In Busan, the country's second largest city, PPP's Park Heong-joon was running far ahead of Kim Young-choon -- 62.67 percent to 34.42 percent -- with nearly all of the ballots counted.
The PPP also won in a big way in by-elections for 19 other local posts up for grabs as exit polls and earlier surveys had predicted.
The elections, especially in Seoul, home to nearly 10 million of the country's total 52 million population, are seen as a harbingers ahead of the presidential election set for March 2022.
President Moon Jae-in and his ruling party have been grappling with public outrage and falling support over spiking housing prices and a scandal involving public housing development officials, which erupted a month before Election Day.
The DP's recent railroading of progressive bills, including those on weakening the power of the state prosecution service, has also drawn heat.
The DP has also been under criticism as the two mayoral by-elections were called after the previous mayors -- Park Won-soon in Seoul and Oh Keo-don in Busan, both affiliated with the liberal party -- left the posts last year amid sexual harassment allegations.
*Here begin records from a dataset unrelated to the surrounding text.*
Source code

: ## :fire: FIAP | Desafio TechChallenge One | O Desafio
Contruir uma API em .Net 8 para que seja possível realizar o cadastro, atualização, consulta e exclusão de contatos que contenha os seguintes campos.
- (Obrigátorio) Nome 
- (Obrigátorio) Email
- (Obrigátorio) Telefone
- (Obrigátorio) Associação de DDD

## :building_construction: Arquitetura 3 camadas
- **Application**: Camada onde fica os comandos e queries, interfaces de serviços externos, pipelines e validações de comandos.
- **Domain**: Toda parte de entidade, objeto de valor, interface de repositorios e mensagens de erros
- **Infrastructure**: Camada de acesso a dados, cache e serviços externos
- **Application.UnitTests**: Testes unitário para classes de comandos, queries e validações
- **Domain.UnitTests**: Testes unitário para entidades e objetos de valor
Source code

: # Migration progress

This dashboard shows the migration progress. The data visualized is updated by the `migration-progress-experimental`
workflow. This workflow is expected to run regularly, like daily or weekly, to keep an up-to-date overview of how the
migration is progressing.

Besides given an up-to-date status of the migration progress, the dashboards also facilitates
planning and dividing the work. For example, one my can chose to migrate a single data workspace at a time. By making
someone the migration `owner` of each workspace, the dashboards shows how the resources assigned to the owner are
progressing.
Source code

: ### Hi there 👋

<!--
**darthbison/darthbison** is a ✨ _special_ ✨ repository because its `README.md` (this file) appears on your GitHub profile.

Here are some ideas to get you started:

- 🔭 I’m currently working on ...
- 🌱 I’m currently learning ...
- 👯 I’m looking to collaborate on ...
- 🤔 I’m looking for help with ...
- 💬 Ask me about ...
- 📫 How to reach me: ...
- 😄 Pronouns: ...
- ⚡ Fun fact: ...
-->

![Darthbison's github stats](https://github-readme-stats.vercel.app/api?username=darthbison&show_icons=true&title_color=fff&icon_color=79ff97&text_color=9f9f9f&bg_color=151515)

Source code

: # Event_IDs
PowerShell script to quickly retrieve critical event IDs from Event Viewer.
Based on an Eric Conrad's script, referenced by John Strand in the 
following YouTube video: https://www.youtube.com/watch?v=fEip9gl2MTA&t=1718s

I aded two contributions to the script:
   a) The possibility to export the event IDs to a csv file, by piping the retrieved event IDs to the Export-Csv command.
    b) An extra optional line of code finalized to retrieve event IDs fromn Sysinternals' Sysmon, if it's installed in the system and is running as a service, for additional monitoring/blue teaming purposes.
The victories, if sealed, will break the ruling bloc's streak of four consecutive electoral triumphs, consisting of two general elections in 2016 and 2020, local elections in 2018 and the presidential election in 2017.
As the election results clearly tilt toward the PPP, the DP and its two mayoral candidates practically conceded their defeats.
"(DP) humbly accepts the public sentiment displayed in the election results. We gave huge disappointment to the people due to our shortcomings," the party's acting chairman Kim Tae-nyeon said in a press release.
The DP's floor leader and the supreme council members held a closed-door meeting and discussed resigning from their posts en masse but stopped short of reaching a conclusion.
Welcoming the exit poll results, PPP interim chief Kim Chong-in said they reflect the public's anger toward the Moon administration.
"I think the elections mark a victory of the people's common sense ... this may be the expression of the people's rage toward the government today," Kim said, suggesting that the final election results remain to be seen.
Oh, in what was a de facto victory speech, promised to look after the victim of alleged sexual harassment from the former Mayor Park and make sure she makes a smooth return to her job at the Seoul city hall.
Oh also said he felt a "heavy sense of responsibility and pledged to engage in his job with "a passionate heart."
His victory, if confirmed, will reinstate him to the mayoral seat of Seoul 10 years after he left the post at the midpoint of his second term, in protest against the opposition-dominated city council's introduction of a free school lunch program for all students.
The new mayors of the two cities will serve out the remaining 14 months of the former mayors' four-year terms.
The provisional voter turnouts for the Seoul and Busan elections came to 58.2 percent and 52.7 percent, respectively, surpassing the 50-percent level for the first time in by-elections that included races for heads of metropolitan governments.